== BRIEF ==
Give back, character for character, the line that includes "### **Test Web Player**" and all lines beneath it in the data.

== AVAILABLE DATA ==

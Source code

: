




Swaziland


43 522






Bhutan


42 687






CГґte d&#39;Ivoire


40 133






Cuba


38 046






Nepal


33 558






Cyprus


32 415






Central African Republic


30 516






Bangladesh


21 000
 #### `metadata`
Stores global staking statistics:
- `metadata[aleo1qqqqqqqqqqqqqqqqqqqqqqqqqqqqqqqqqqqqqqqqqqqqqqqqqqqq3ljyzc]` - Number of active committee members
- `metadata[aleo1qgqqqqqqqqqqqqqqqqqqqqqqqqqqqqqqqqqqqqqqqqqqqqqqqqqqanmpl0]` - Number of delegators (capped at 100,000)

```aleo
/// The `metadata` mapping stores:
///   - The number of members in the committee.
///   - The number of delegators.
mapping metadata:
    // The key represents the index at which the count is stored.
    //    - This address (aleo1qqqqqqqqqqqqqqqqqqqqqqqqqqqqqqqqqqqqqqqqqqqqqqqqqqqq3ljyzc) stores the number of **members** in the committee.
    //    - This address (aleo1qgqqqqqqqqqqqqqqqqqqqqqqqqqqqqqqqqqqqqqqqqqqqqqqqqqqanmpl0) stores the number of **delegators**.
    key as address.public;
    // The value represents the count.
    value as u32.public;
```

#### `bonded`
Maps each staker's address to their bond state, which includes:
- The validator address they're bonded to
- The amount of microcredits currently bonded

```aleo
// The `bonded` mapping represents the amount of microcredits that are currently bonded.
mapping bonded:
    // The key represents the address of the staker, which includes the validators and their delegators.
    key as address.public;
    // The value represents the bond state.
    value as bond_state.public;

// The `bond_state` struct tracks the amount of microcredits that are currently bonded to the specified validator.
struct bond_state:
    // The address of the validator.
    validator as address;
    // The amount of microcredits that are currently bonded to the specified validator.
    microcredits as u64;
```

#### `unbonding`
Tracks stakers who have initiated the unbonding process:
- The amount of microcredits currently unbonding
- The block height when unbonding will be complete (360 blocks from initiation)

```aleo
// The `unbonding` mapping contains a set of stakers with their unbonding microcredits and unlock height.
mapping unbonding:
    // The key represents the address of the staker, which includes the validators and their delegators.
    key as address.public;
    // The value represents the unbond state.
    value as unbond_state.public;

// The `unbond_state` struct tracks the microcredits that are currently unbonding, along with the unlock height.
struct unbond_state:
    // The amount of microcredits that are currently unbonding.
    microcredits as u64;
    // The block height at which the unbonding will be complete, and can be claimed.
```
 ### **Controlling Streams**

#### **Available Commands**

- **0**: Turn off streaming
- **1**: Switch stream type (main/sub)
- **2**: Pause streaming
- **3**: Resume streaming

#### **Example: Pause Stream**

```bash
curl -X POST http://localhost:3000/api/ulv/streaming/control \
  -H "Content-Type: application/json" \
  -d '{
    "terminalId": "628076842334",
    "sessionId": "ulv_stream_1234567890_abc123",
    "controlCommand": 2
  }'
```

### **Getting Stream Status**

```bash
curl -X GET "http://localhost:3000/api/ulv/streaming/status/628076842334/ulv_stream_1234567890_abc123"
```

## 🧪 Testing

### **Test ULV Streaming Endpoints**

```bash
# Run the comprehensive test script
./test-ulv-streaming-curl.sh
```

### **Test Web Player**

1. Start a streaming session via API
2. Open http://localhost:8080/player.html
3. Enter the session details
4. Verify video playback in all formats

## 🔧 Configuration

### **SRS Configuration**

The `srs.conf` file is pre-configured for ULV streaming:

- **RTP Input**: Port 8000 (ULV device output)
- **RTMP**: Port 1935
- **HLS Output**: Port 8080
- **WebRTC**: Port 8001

===

== ANSWER TO THE PROBLEM ==
### **Test Web Player**

1. Start a streaming session via API
2. Open http://localhost:8080/player.html
3. Enter the session details
4. Verify video playback in all formats

## 🔧 Configuration

### **SRS Configuration**

The `srs.conf` file is pre-configured for ULV streaming:

- **RTP Input**: Port 8000 (ULV device output)
- **RTMP**: Port 1935
- **HLS Output**: Port 8080
- **WebRTC**: Port 8001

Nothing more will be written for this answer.